Someday They Will Sing
where have all the flowers gone,
long time passing,
young ones have picked them,
every one of them
gone for soldiers,
returned to graveyards
and graveyards gone to flowers,
long time ago,
and again and again
when will they ever learn,
why did they never learn
(#SlavaUkraini, and for all other people oppressed by war.)
I drafted the poem on the trail on Saturday, what happens when I come face to face with nature on a trail feeling the earth beneath my feet and the sun and breeze filling my head and my thoughts. I have been singing the song since the invasion began and was singing as I walked along, and every so often wrote another line of my thoughts.
The song “Where Have All the Flowers Gone” was inspired by a traditional song of the Cossacks, Slavic peoples who lived in rural regions of both Ukraine and Russia, though the source of the song is Ukrainian. Pete Seeger adapted some of the lyrics and wrote the first three verses in 1955, Joe Hickerson wrote the rest in 1960.
It once was that men marched off to war while women stayed behind and tended the flowers in the graveyards, but I have heard a few folk singers (can’t remember) who have sung lyrics updated to reflect that young women become soldiers as well as young men, in fact, young people of all sorts become soldiers. With both society’s norms and folkways and beloved folk songs, breaking the mold can be difficult, but I could finally feel an update was natural.
I watch the creative soul of Ukrainians in this fight, so many musicians, artists, poets, writers, playing piano at the borders, making art to describe the conflict and their opposition, making Molotov cocktails instead of beer, a brass band of soldiers standing in fatigues to play the Ukrainian national anthem around the spot where a Russian missile hit, and the least I can do is awaken my own, possibly my inheritance from my Ukrainian ancestors, to reflect my support.
I turned off the lamp
but light still shone,
my bed awash with cool blue
pulls my thoughts to follow a path
up toward the full Wolf Moon
the imperative solo light of January nights;
I hear her distant howl across the valley
and feel her pull on me
to follow her path
past the effect of old wavy glass
through the tangled branches of the spruce
to the clear cold blue night of adventures
that might have otherwise been mine.
A poem in progress inspired by the actual nearly-full Wolf Moon that shone in my bedroom window last night, so bright I could do nothing but watch her slowly move past the branches of the spruce, distorted by the wavy glass of my old windows, and think.
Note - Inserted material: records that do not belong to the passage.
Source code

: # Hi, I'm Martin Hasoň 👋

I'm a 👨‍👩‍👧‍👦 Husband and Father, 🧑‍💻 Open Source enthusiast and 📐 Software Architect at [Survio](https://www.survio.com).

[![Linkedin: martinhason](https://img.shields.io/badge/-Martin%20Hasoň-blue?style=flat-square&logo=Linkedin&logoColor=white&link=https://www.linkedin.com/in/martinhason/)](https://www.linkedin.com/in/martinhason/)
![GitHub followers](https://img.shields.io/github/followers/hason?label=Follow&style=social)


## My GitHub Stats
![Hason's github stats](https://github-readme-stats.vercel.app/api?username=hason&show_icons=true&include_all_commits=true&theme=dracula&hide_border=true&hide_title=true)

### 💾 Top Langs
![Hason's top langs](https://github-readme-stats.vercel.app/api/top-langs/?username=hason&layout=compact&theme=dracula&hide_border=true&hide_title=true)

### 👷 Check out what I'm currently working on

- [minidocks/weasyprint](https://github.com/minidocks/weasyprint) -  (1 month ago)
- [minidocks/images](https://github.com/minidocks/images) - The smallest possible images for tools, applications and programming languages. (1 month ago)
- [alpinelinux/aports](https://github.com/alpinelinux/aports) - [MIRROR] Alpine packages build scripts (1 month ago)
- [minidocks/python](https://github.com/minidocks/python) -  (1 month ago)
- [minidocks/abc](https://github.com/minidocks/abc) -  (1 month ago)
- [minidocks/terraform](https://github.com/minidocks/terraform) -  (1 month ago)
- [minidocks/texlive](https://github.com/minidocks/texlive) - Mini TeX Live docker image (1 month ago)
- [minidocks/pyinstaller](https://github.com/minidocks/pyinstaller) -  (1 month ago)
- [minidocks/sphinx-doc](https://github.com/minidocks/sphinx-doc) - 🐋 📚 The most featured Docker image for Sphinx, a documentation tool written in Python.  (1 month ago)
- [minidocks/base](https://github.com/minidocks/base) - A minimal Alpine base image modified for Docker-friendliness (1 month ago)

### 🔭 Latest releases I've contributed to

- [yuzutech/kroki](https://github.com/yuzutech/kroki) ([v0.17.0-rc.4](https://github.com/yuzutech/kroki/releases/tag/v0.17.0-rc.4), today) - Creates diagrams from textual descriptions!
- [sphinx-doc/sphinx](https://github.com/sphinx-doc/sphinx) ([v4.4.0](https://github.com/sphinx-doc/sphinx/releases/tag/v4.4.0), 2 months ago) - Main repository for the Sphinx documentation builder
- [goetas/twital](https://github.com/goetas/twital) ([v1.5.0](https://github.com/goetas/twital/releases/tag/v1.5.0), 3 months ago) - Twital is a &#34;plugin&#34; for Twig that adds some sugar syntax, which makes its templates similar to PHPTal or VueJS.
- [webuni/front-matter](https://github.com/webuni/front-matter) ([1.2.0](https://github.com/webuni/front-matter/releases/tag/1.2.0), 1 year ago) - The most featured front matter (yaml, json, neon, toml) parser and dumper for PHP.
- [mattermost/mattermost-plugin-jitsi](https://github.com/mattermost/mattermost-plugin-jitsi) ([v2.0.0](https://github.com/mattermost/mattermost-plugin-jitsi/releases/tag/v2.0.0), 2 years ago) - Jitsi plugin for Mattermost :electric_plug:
My camera had captured the distortion in even more depth as it always does, as if it either wants to prove to me how my vision had dismissed the distortion of the glass as a mistake yet I should see it as it actually was, or show me how distorted my views really were. Those long, cold, quiet nights often bring reflections of could have beens and should Is, especially when the Wolf Moon howls for my attention.
My daily photos often inspire poetry or prose that I try to get back to and develop into something more finished. That’s what this site is for. So my hope is that I can collect these thoughts here and find an easier way to get back to them.